*TASK STATEMENT*: Copy each record exactly, word for word.

*SUPPLIED ENTRIES*:
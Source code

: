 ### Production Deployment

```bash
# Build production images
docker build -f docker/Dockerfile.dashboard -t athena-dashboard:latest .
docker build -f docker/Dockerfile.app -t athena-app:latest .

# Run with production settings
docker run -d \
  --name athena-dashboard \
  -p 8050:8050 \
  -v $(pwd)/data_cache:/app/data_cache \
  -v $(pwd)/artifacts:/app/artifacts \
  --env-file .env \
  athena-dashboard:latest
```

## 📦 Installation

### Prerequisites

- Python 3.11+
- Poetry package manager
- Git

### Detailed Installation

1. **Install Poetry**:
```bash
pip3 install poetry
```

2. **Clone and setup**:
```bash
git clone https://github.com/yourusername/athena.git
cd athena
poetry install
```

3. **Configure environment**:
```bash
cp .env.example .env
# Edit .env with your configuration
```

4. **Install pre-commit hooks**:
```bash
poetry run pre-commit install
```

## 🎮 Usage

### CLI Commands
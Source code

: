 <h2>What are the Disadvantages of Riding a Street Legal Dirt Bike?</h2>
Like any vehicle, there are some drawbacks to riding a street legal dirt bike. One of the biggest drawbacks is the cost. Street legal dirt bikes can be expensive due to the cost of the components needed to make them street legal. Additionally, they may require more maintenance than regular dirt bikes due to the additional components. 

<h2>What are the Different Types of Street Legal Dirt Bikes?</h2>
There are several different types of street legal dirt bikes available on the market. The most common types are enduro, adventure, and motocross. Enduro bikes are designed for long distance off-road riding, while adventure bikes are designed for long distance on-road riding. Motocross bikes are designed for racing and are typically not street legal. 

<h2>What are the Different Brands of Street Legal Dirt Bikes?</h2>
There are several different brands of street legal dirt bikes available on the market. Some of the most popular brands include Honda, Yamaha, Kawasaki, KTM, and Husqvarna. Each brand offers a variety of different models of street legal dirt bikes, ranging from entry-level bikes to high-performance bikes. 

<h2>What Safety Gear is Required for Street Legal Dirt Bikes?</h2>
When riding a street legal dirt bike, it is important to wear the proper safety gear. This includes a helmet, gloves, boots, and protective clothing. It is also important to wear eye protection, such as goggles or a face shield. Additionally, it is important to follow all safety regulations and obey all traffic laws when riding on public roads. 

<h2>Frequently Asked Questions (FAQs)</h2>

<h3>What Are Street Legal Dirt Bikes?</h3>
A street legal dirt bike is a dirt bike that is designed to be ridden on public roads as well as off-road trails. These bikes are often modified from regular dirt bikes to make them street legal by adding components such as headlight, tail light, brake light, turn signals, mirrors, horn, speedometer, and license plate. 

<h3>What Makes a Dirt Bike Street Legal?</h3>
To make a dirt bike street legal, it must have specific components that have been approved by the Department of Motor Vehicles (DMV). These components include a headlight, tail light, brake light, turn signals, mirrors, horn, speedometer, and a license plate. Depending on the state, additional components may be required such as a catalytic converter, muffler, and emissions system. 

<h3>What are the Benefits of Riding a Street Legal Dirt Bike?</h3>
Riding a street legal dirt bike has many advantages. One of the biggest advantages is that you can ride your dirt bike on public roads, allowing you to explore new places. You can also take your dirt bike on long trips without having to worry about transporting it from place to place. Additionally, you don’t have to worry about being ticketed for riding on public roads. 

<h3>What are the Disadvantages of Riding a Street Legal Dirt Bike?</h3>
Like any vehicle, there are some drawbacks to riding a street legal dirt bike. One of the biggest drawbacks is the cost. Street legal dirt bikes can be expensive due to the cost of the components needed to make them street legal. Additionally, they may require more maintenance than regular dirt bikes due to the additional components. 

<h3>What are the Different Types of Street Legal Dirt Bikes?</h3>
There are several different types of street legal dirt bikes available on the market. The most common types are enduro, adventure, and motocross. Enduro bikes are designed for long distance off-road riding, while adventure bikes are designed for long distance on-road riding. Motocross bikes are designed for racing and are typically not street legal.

*EXERCISE SOLUTION*:
Source code

: ### Production Deployment

```bash
# Build production images
docker build -f docker/Dockerfile.dashboard -t athena-dashboard:latest .
docker build -f docker/Dockerfile.app -t athena-app:latest .

# Run with production settings
docker run -d \
  --name athena-dashboard \
  -p 8050:8050 \
  -v $(pwd)/data_cache:/app/data_cache \
  -v $(pwd)/artifacts:/app/artifacts \
  --env-file .env \
  athena-dashboard:latest
```

## 📦 Installation

### Prerequisites

- Python 3.11+
- Poetry package manager
- Git

### Detailed Installation

1. **Install Poetry**:
```bash
pip3 install poetry
```

2. **Clone and setup**:
```bash
git clone https://github.com/yourusername/athena.git
cd athena
poetry install
```

3. **Configure environment**:
```bash
cp .env.example .env
# Edit .env with your configuration
```

4. **Install pre-commit hooks**:
```bash
poetry run pre-commit install
```

## 🎮 Usage

### CLI Commands
Source code

: <h2>What are the Disadvantages of Riding a Street Legal Dirt Bike?</h2>
Like any vehicle, there are some drawbacks to riding a street legal dirt bike. One of the biggest drawbacks is the cost. Street legal dirt bikes can be expensive due to the cost of the components needed to make them street legal. Additionally, they may require more maintenance than regular dirt bikes due to the additional components. 

<h2>What are the Different Types of Street Legal Dirt Bikes?</h2>
There are several different types of street legal dirt bikes available on the market. The most common types are enduro, adventure, and motocross. Enduro bikes are designed for long distance off-road riding, while adventure bikes are designed for long distance on-road riding. Motocross bikes are designed for racing and are typically not street legal. 

<h2>What are the Different Brands of Street Legal Dirt Bikes?</h2>
There are several different brands of street legal dirt bikes available on the market. Some of the most popular brands include Honda, Yamaha, Kawasaki, KTM, and Husqvarna. Each brand offers a variety of different models of street legal dirt bikes, ranging from entry-level bikes to high-performance bikes. 

<h2>What Safety Gear is Required for Street Legal Dirt Bikes?</h2>
When riding a street legal dirt bike, it is important to wear the proper safety gear. This includes a helmet, gloves, boots, and protective clothing. It is also important to wear eye protection, such as goggles or a face shield. Additionally, it is important to follow all safety regulations and obey all traffic laws when riding on public roads. 

<h2>Frequently Asked Questions (FAQs)</h2>

<h3>What Are Street Legal Dirt Bikes?</h3>
A street legal dirt bike is a dirt bike that is designed to be ridden on public roads as well as off-road trails. These bikes are often modified from regular dirt bikes to make them street legal by adding components such as headlight, tail light, brake light, turn signals, mirrors, horn, speedometer, and license plate. 

<h3>What Makes a Dirt Bike Street Legal?</h3>
To make a dirt bike street legal, it must have specific components that have been approved by the Department of Motor Vehicles (DMV). These components include a headlight, tail light, brake light, turn signals, mirrors, horn, speedometer, and a license plate. Depending on the state, additional components may be required such as a catalytic converter, muffler, and emissions system. 

<h3>What are the Benefits of Riding a Street Legal Dirt Bike?</h3>
Riding a street legal dirt bike has many advantages. One of the biggest advantages is that you can ride your dirt bike on public roads, allowing you to explore new places. You can also take your dirt bike on long trips without having to worry about transporting it from place to place. Additionally, you don’t have to worry about being ticketed for riding on public roads. 

<h3>What are the Disadvantages of Riding a Street Legal Dirt Bike?</h3>
Like any vehicle, there are some drawbacks to riding a street legal dirt bike. One of the biggest drawbacks is the cost. Street legal dirt bikes can be expensive due to the cost of the components needed to make them street legal. Additionally, they may require more maintenance than regular dirt bikes due to the additional components. 

<h3>What are the Different Types of Street Legal Dirt Bikes?</h3>
There are several different types of street legal dirt bikes available on the market. The most common types are enduro, adventure, and motocross. Enduro bikes are designed for long distance off-road riding, while adventure bikes are designed for long distance on-road riding. Motocross bikes are designed for racing and are typically not street legal.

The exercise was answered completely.